## [EXERCISE BRIEF]
Reproduce all of the data word for word.

## [TASK INPUTS]
• • • • • • •

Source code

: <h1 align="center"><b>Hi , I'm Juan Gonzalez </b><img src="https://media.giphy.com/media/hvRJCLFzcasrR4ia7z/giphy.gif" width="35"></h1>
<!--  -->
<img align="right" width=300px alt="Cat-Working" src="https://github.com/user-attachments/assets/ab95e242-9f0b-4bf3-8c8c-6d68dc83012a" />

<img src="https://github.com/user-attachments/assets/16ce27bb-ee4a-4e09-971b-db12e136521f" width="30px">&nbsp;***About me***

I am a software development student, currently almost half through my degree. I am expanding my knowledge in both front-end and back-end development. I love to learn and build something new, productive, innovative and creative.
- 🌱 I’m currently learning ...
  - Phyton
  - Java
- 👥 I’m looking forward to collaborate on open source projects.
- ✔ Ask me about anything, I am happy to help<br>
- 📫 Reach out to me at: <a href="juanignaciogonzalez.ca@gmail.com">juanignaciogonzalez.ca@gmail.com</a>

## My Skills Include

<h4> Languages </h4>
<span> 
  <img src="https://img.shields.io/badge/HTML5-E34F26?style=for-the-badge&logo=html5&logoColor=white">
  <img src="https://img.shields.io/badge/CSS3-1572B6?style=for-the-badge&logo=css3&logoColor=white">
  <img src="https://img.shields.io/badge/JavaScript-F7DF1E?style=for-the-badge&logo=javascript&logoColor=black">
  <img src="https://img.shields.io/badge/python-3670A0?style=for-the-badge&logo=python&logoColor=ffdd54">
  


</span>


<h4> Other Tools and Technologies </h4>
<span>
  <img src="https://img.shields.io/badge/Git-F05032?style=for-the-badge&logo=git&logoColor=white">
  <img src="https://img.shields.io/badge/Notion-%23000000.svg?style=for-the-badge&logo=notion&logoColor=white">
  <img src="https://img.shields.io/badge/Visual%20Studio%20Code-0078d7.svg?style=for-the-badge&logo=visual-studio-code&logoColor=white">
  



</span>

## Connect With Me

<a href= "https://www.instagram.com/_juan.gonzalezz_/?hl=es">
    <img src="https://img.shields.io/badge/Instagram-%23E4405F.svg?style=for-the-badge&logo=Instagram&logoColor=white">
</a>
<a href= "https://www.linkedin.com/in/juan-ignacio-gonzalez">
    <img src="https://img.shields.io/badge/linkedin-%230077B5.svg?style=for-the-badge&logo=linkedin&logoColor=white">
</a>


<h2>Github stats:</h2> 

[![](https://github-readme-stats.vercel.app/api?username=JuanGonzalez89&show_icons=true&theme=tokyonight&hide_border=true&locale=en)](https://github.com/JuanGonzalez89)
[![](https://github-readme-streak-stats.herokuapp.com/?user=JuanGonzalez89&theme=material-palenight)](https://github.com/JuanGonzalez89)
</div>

• • • • • • •

## [RESULT OF THE TASK]
Source code

: <h1 align="center"><b>Hi , I'm Juan Gonzalez </b><img src="https://media.giphy.com/media/hvRJCLFzcasrR4ia7z/giphy.gif" width="35"></h1>
<!--  -->
<img align="right" width=300px alt="Cat-Working" src="https://github.com/user-attachments/assets/ab95e242-9f0b-4bf3-8c8c-6d68dc83012a" />

<img src="https://github.com/user-attachments/assets/16ce27bb-ee4a-4e09-971b-db12e136521f" width="30px">&nbsp;***About me***

I am a software development student, currently almost half through my degree. I am expanding my knowledge in both front-end and back-end development. I love to learn and build something new, productive, innovative and creative.
- 🌱 I’m currently learning ...
  - Phyton
  - Java
- 👥 I’m looking forward to collaborate on open source projects.
- ✔ Ask me about anything, I am happy to help<br>
- 📫 Reach out to me at: <a href="juanignaciogonzalez.ca@gmail.com">juanignaciogonzalez.ca@gmail.com</a>

## My Skills Include

<h4> Languages </h4>
<span> 
  <img src="https://img.shields.io/badge/HTML5-E34F26?style=for-the-badge&logo=html5&logoColor=white">
  <img src="https://img.shields.io/badge/CSS3-1572B6?style=for-the-badge&logo=css3&logoColor=white">
  <img src="https://img.shields.io/badge/JavaScript-F7DF1E?style=for-the-badge&logo=javascript&logoColor=black">
  <img src="https://img.shields.io/badge/python-3670A0?style=for-the-badge&logo=python&logoColor=ffdd54">
  


</span>


<h4> Other Tools and Technologies </h4>
<span>
  <img src="https://img.shields.io/badge/Git-F05032?style=for-the-badge&logo=git&logoColor=white">
  <img src="https://img.shields.io/badge/Notion-%23000000.svg?style=for-the-badge&logo=notion&logoColor=white">
  <img src="https://img.shields.io/badge/Visual%20Studio%20Code-0078d7.svg?style=for-the-badge&logo=visual-studio-code&logoColor=white">
  



</span>

## Connect With Me

<a href= "https://www.instagram.com/_juan.gonzalezz_/?hl=es">
    <img src="https://img.shields.io/badge/Instagram-%23E4405F.svg?style=for-the-badge&logo=Instagram&logoColor=white">
</a>
<a href= "https://www.linkedin.com/in/juan-ignacio-gonzalez">
    <img src="https://img.shields.io/badge/linkedin-%230077B5.svg?style=for-the-badge&logo=linkedin&logoColor=white">
</a>


<h2>Github stats:</h2> 

[![](https://github-readme-stats.vercel.app/api?username=JuanGonzalez89&show_icons=true&theme=tokyonight&hide_border=true&locale=en)](https://github.com/JuanGonzalez89)
[![](https://github-readme-streak-stats.herokuapp.com/?user=JuanGonzalez89&theme=material-palenight)](https://github.com/JuanGonzalez89)
</div>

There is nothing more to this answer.